Say how many lines in the records hold "image". Nothing but the number should be given.

[Available data Boundary: Start]

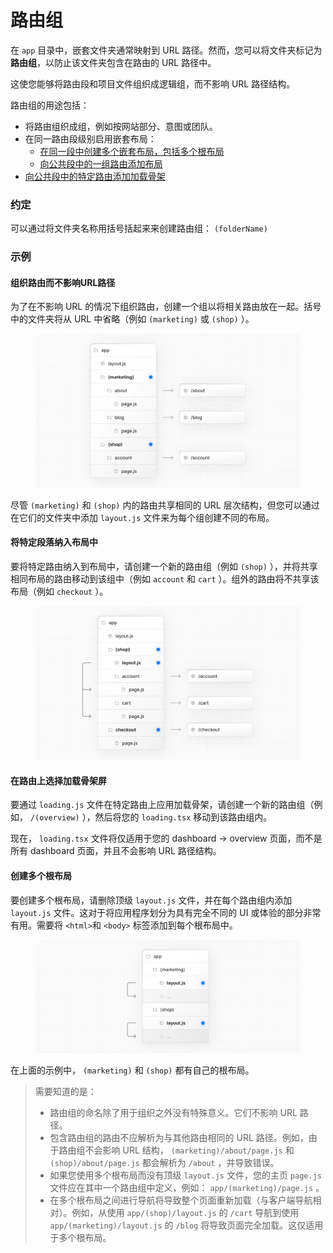 # 路由组

在 `app` 目录中，嵌套文件夹通常映射到 URL 路径。然而，您可以将文件夹标记为**路由组**，以防止该文件夹包含在路由的 URL 路径中。

这使您能够将路由段和项目文件组织成逻辑组，而不影响 URL 路径结构。

路由组的用途包括：

* 将路由组织成组，例如按网站部分、意图或团队。
* 在同一路由段级别启用嵌套布局：
  * [在同一段中创建多个嵌套布局，包括多个根布局](https://nextjs.org/docs/app/building-your-application/routing/route-groups#creating-multiple-root-layouts)
  * [向公共段中的一组路由添加布局](https://nextjs.org/docs/app/building-your-application/routing/route-groups#opting-specific-segments-into-a-layout)
* [向公共段中的特定路由添加加载骨架](https://nextjs.org/docs/app/building-your-application/routing/route-groups#opting-for-loading-skeletons-on-a-specific-route)

### 约定

可以通过将文件夹名称用括号括起来来创建路由组： `(folderName)`&#x20;

### 示例

#### 组织路由而不影响URL路径

为了在不影响 URL 的情况下组织路由，创建一个组以将相关路由放在一起。括号中的文件夹将从 URL 中省略（例如 `(marketing)` 或 `(shop)` ）。

<figure><img src="../../.gitbook/assets/image (13) (1).png" alt=""><figcaption></figcaption></figure>

尽管 `(marketing)` 和 `(shop)` 内的路由共享相同的 URL 层次结构，但您可以通过在它们的文件夹中添加 `layout.js` 文件来为每个组创建不同的布局。

#### 将特定段落纳入布局中

要将特定路由纳入到布局中，请创建一个新的路由组（例如 `(shop)` ），并将共享相同布局的路由移动到该组中（例如 `account` 和 `cart` ）。组外的路由将不共享该布局（例如 `checkout` ）。

<figure><img src="../../.gitbook/assets/image (14) (1).png" alt=""><figcaption></figcaption></figure>

#### 在路由上选择加载骨架屏

要通过 `loading.js` 文件在特定路由上应用加载骨架，请创建一个新的路由组（例如， `/(overview)` ），然后将您的 `loading.tsx` 移动到该路由组内。

现在， `loading.tsx` 文件将仅适用于您的 dashboard → overview 页面，而不是所有 dashboard 页面，并且不会影响 URL 路径结构。

#### 创建多个根布局

要创建多个根布局，请删除顶级 `layout.js` 文件，并在每个路由组内添加 `layout.js` 文件。这对于将应用程序划分为具有完全不同的 UI 或体验的部分非常有用。需要将 `<html>`和 `<body>` 标签添加到每个根布局中。

<figure><img src="../../.gitbook/assets/image (17).png" alt=""><figcaption></figcaption></figure>

在上面的示例中， `(marketing)` 和 `(shop)` 都有自己的根布局。

> 需要知道的是：
>
> * 路由组的命名除了用于组织之外没有特殊意义。它们不影响 URL 路径。
> * 包含路由组的路由不应解析为与其他路由相同的 URL 路径。例如，由于路由组不会影响 URL 结构， `(marketing)/about/page.js` 和 `(shop)/about/page.js` 都会解析为 `/about` ，并导致错误。
> * 如果您使用多个根布局而没有顶级 `layout.js` 文件，您的主页 `page.js` 文件应在其中一个路由组中定义，例如： `app/(marketing)/page.js` 。
> * 在多个根布局之间进行导航将导致整个页面重新加载（与客户端导航相对）。例如，从使用 `app/(shop)/layout.js` 的 `/cart` 导航到使用 `app/(marketing)/layout.js` 的 `/blog` 将导致页面完全加载。这仅适用于多个根布局。

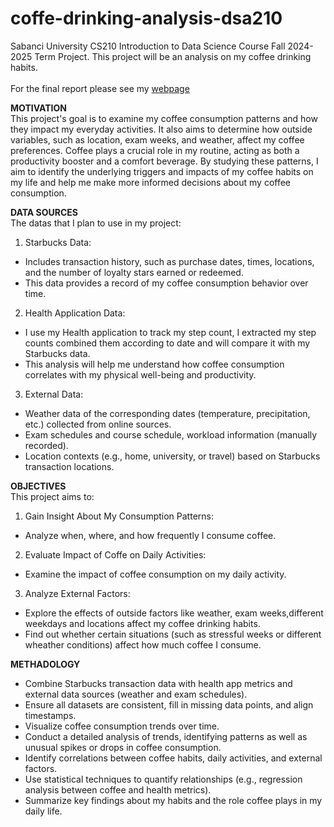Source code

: # coffe-drinking-analysis-dsa210
Sabanci University CS210 Introduction to Data Science Course Fall 2024-2025 Term Project. This project will be an analysis on my coffee drinking habits.<br><br>
For the final report please see my [webpage]([https://your-website-url.com](https://sites.google.com/sabanciuniv.edu/dsa210-project-cansu-karalezli/introduction))


**MOTIVATION**<br>
  This project's goal is to examine my coffee consumption patterns and how they impact my everyday activities. It also aims to determine how outside variables, such as location, exam weeks, and weather, affect my coffee preferences. Coffee plays a crucial role in my routine, acting as both a productivity booster and a comfort beverage. By studying these patterns, I aim to identify the underlying triggers and impacts of my coffee habits on my life and help me make more informed decisions about my coffee consumption.

**DATA SOURCES**<br>
The datas that I plan to use in my project:
1. Starbucks Data: 
* Includes transaction history, such as purchase dates, times, locations, and the number of loyalty stars earned or redeemed.
* This data provides a record of my coffee consumption behavior over time.
2. Health Application Data:
* I use my Health application to track my step count, I extracted my step counts combined them according to date and will compare it with my Starbucks data.
* This analysis will help me understand how coffee consumption correlates with my physical well-being and productivity.
3. External Data:
* Weather data of the corresponding dates (temperature, precipitation, etc.) collected from online sources.
* Exam schedules and course schedule, workload information (manually recorded).
* Location contexts (e.g., home, university, or travel) based on Starbucks transaction locations.

**OBJECTIVES**<br>
This project aims to:
1. Gain Insight About My Consumption Patterns:
* Analyze when, where, and how frequently I consume coffee.
2. Evaluate Impact of Coffe on Daily Activities:
* Examine the impact of coffee consumption on my daily activity.
3. Analyze External Factors:
* Explore the effects of  outside factors like weather, exam weeks,different weekdays and locations affect my coffee drinking habits.
* Find out whether certain situations (such as stressful weeks or different wheather conditions) affect how much coffee I consume.

**METHADOLOGY**
* Combine Starbucks transaction data with health app metrics and external data sources (weather and exam schedules).
* Ensure all datasets are consistent, fill in missing data points, and align timestamps.
* Visualize coffee consumption trends over time.
* Conduct a detailed analysis of trends, identifying patterns as well as unusual spikes or drops in coffee consumption.
* Identify correlations between coffee habits, daily activities, and external factors.
* Use statistical techniques to quantify relationships (e.g., regression analysis between coffee and health metrics).
* Summarize key findings about my habits and the role coffee plays in my daily life.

[Available data Boundary: End]

◆ Task response ◆
3